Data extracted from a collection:
*** Begin section ***
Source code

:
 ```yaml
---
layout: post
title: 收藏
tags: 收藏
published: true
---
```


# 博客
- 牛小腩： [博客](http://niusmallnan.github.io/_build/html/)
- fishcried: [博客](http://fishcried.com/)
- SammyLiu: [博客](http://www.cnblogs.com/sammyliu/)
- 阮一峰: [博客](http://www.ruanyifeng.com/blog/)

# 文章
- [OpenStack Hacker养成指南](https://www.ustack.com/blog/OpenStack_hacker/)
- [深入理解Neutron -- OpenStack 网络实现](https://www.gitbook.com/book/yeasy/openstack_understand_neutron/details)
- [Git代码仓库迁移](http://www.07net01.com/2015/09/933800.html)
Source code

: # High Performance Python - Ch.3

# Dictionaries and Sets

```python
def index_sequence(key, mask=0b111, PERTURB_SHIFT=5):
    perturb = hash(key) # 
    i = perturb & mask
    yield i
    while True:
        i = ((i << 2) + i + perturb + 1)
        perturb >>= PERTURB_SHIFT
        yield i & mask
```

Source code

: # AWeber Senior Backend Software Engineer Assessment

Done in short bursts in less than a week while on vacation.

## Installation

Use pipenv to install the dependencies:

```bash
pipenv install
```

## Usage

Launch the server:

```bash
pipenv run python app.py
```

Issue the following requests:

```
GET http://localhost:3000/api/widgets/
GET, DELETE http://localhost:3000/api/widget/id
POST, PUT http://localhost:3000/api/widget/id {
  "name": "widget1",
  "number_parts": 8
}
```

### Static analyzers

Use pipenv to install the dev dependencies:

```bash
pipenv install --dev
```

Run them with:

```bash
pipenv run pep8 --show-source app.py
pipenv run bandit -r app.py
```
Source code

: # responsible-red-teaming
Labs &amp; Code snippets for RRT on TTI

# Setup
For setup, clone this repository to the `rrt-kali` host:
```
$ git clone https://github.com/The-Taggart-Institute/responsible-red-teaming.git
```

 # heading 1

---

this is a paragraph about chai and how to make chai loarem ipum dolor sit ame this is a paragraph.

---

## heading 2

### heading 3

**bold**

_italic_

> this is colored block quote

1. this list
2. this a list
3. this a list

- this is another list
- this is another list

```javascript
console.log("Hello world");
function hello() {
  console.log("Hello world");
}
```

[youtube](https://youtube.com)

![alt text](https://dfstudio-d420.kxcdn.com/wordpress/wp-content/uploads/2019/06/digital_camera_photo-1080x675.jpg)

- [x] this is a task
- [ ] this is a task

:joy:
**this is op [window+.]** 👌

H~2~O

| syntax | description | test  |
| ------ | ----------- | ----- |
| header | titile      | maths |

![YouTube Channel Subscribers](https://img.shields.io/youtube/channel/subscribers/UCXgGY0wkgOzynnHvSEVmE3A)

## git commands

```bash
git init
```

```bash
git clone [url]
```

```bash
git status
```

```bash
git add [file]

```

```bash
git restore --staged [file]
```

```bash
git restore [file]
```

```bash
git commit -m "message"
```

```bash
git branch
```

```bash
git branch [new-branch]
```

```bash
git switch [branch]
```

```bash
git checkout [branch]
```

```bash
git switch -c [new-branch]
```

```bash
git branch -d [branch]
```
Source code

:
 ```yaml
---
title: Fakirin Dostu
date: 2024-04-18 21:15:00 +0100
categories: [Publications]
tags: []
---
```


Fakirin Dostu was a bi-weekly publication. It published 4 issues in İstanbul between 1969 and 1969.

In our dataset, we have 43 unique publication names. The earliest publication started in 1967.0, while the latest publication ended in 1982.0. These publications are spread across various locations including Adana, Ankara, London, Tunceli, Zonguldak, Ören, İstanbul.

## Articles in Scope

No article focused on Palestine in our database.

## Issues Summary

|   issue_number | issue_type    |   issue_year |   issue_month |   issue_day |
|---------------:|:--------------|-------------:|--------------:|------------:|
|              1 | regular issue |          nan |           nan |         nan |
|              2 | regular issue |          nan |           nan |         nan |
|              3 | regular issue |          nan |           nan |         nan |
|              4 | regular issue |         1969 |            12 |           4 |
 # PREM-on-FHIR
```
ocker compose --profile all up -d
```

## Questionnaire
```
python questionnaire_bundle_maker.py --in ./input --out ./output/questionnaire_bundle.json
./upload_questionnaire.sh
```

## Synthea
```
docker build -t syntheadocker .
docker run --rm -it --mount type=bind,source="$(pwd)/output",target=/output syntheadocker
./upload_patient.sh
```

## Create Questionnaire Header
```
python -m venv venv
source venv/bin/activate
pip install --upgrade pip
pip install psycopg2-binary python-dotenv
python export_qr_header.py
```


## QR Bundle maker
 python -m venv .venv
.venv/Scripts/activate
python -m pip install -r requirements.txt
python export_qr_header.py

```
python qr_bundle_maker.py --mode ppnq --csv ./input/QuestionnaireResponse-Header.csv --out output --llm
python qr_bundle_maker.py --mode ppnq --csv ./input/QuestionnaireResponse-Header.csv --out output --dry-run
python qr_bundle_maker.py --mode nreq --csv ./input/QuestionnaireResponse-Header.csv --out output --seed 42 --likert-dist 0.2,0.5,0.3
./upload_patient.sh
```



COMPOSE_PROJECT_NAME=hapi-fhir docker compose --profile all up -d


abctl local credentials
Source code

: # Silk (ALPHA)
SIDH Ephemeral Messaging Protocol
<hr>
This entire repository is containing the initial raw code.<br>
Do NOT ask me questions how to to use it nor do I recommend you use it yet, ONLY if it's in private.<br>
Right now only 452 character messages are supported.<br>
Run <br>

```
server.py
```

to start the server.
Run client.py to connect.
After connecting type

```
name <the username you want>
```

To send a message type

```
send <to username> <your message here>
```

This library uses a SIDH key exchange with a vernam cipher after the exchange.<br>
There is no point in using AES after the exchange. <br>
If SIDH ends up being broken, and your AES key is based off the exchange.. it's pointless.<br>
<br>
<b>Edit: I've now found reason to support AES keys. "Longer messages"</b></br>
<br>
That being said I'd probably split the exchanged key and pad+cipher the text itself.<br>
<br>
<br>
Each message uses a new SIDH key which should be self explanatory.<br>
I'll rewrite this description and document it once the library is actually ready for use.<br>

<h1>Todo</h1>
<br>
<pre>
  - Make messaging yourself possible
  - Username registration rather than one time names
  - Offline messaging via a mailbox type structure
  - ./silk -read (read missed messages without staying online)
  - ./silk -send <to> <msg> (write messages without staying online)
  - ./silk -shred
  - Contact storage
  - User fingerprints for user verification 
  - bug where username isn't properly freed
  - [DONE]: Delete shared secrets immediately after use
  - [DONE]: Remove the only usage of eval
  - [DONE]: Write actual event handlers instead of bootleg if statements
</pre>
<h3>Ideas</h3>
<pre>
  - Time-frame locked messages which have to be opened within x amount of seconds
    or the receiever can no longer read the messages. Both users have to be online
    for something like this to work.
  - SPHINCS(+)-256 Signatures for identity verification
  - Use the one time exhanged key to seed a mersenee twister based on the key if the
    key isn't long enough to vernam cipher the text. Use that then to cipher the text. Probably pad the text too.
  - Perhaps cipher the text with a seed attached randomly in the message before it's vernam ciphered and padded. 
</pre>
*** End section ***
**ACTIVITY:** Every line holding the string "based" should be copied here, so please find those lines in the data.

**ANSWER SPACE:**
If SIDH ends up being broken, and your AES key is based off the exchange.. it's pointless.<br>
  - Use the one time exhanged key to seed a mersenee twister based on the key if the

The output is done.